(Work instruction):
An exact copy of the listing below is required.
☆ ☆ ☆ ☆ ☆
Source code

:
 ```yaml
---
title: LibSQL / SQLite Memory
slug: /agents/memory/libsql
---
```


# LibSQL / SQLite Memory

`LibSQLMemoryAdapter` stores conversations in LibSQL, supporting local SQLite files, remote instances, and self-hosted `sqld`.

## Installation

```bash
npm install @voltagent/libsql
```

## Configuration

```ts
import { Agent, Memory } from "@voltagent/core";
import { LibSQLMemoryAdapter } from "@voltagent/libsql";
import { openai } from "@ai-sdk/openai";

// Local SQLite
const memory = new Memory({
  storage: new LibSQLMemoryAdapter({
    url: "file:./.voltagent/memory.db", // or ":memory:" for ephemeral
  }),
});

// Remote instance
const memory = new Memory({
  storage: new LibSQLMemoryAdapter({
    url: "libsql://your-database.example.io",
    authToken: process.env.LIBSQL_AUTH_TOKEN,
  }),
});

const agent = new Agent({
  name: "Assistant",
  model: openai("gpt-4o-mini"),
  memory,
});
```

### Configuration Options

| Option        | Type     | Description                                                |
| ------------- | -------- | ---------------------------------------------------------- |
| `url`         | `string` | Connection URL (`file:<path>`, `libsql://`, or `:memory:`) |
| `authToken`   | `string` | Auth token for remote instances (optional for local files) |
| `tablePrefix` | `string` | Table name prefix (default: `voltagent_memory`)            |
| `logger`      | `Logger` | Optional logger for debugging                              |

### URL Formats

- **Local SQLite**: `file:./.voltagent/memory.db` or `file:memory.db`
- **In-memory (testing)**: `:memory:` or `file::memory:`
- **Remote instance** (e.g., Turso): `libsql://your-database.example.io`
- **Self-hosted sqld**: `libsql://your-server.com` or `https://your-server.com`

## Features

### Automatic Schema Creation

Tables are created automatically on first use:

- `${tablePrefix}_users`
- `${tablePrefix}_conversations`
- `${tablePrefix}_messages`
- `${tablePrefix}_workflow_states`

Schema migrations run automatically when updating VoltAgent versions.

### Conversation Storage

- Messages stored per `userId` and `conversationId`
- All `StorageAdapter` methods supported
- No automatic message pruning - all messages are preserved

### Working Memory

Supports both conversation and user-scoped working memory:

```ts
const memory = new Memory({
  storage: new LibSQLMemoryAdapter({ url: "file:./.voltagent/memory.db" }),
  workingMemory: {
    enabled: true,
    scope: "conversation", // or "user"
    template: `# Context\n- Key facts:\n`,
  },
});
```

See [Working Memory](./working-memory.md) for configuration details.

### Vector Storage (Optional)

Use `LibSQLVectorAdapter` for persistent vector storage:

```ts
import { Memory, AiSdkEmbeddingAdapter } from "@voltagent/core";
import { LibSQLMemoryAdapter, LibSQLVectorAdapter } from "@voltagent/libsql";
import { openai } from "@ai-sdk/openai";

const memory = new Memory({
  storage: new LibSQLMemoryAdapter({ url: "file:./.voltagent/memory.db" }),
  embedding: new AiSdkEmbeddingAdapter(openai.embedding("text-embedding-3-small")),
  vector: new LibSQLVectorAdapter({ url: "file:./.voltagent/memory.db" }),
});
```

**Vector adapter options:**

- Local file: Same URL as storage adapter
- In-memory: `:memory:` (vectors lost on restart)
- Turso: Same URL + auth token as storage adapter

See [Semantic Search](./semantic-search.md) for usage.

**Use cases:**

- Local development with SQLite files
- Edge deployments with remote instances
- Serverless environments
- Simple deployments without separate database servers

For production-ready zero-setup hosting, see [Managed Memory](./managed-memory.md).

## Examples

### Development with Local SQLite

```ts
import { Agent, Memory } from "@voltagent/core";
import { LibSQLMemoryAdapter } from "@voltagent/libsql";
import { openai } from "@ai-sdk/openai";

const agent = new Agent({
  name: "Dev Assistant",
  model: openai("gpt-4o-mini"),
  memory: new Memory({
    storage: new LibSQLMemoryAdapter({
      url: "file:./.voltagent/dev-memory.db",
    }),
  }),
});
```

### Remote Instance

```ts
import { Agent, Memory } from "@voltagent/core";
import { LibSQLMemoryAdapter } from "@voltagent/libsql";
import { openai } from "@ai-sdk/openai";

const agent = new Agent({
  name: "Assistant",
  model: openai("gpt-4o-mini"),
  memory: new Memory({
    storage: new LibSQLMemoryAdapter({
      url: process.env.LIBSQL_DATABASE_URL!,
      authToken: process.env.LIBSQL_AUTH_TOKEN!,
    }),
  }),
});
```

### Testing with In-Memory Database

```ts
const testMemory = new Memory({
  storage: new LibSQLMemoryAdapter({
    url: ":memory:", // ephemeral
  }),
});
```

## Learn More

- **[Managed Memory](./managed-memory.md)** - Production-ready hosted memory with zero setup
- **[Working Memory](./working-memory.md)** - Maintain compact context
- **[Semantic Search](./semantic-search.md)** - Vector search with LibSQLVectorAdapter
☆ ☆ ☆ ☆ ☆
(Task output):
Source code

:
 ```yaml
---
title: LibSQL / SQLite Memory
slug: /agents/memory/libsql
---
```


# LibSQL / SQLite Memory

`LibSQLMemoryAdapter` stores conversations in LibSQL, supporting local SQLite files, remote instances, and self-hosted `sqld`.

## Installation

```bash
npm install @voltagent/libsql
```

## Configuration

```ts
import { Agent, Memory } from "@voltagent/core";
import { LibSQLMemoryAdapter } from "@voltagent/libsql";
import { openai } from "@ai-sdk/openai";

// Local SQLite
const memory = new Memory({
  storage: new LibSQLMemoryAdapter({
    url: "file:./.voltagent/memory.db", // or ":memory:" for ephemeral
  }),
});

// Remote instance
const memory = new Memory({
  storage: new LibSQLMemoryAdapter({
    url: "libsql://your-database.example.io",
    authToken: process.env.LIBSQL_AUTH_TOKEN,
  }),
});

const agent = new Agent({
  name: "Assistant",
  model: openai("gpt-4o-mini"),
  memory,
});
```

### Configuration Options

| Option        | Type     | Description                                                |
| ------------- | -------- | ---------------------------------------------------------- |
| `url`         | `string` | Connection URL (`file:<path>`, `libsql://`, or `:memory:`) |
| `authToken`   | `string` | Auth token for remote instances (optional for local files) |
| `tablePrefix` | `string` | Table name prefix (default: `voltagent_memory`)            |
| `logger`      | `Logger` | Optional logger for debugging                              |

### URL Formats

- **Local SQLite**: `file:./.voltagent/memory.db` or `file:memory.db`
- **In-memory (testing)**: `:memory:` or `file::memory:`
- **Remote instance** (e.g., Turso): `libsql://your-database.example.io`
- **Self-hosted sqld**: `libsql://your-server.com` or `https://your-server.com`

## Features

### Automatic Schema Creation

Tables are created automatically on first use:

- `${tablePrefix}_users`
- `${tablePrefix}_conversations`
- `${tablePrefix}_messages`
- `${tablePrefix}_workflow_states`

Schema migrations run automatically when updating VoltAgent versions.

### Conversation Storage

- Messages stored per `userId` and `conversationId`
- All `StorageAdapter` methods supported
- No automatic message pruning - all messages are preserved

### Working Memory

Supports both conversation and user-scoped working memory:

```ts
const memory = new Memory({
  storage: new LibSQLMemoryAdapter({ url: "file:./.voltagent/memory.db" }),
  workingMemory: {
    enabled: true,
    scope: "conversation", // or "user"
    template: `# Context\n- Key facts:\n`,
  },
});
```

See [Working Memory](./working-memory.md) for configuration details.

### Vector Storage (Optional)

Use `LibSQLVectorAdapter` for persistent vector storage:

```ts
import { Memory, AiSdkEmbeddingAdapter } from "@voltagent/core";
import { LibSQLMemoryAdapter, LibSQLVectorAdapter } from "@voltagent/libsql";
import { openai } from "@ai-sdk/openai";

const memory = new Memory({
  storage: new LibSQLMemoryAdapter({ url: "file:./.voltagent/memory.db" }),
  embedding: new AiSdkEmbeddingAdapter(openai.embedding("text-embedding-3-small")),
  vector: new LibSQLVectorAdapter({ url: "file:./.voltagent/memory.db" }),
});
```

**Vector adapter options:**

- Local file: Same URL as storage adapter
- In-memory: `:memory:` (vectors lost on restart)
- Turso: Same URL + auth token as storage adapter

See [Semantic Search](./semantic-search.md) for usage.

**Use cases:**

- Local development with SQLite files
- Edge deployments with remote instances
- Serverless environments
- Simple deployments without separate database servers

For production-ready zero-setup hosting, see [Managed Memory](./managed-memory.md).

## Examples

### Development with Local SQLite

```ts
import { Agent, Memory } from "@voltagent/core";
import { LibSQLMemoryAdapter } from "@voltagent/libsql";
import { openai } from "@ai-sdk/openai";

const agent = new Agent({
  name: "Dev Assistant",
  model: openai("gpt-4o-mini"),
  memory: new Memory({
    storage: new LibSQLMemoryAdapter({
      url: "file:./.voltagent/dev-memory.db",
    }),
  }),
});
```

### Remote Instance

```ts
import { Agent, Memory } from "@voltagent/core";
import { LibSQLMemoryAdapter } from "@voltagent/libsql";
import { openai } from "@ai-sdk/openai";

const agent = new Agent({
  name: "Assistant",
  model: openai("gpt-4o-mini"),
  memory: new Memory({
    storage: new LibSQLMemoryAdapter({
      url: process.env.LIBSQL_DATABASE_URL!,
      authToken: process.env.LIBSQL_AUTH_TOKEN!,
    }),
  }),
});
```

### Testing with In-Memory Database

```ts
const testMemory = new Memory({
  storage: new LibSQLMemoryAdapter({
    url: ":memory:", // ephemeral
  }),
});
```

## Learn More

- **[Managed Memory](./managed-memory.md)** - Production-ready hosted memory with zero setup
- **[Working Memory](./working-memory.md)** - Maintain compact context
- **[Semantic Search](./semantic-search.md)** - Vector search with LibSQLVectorAdapter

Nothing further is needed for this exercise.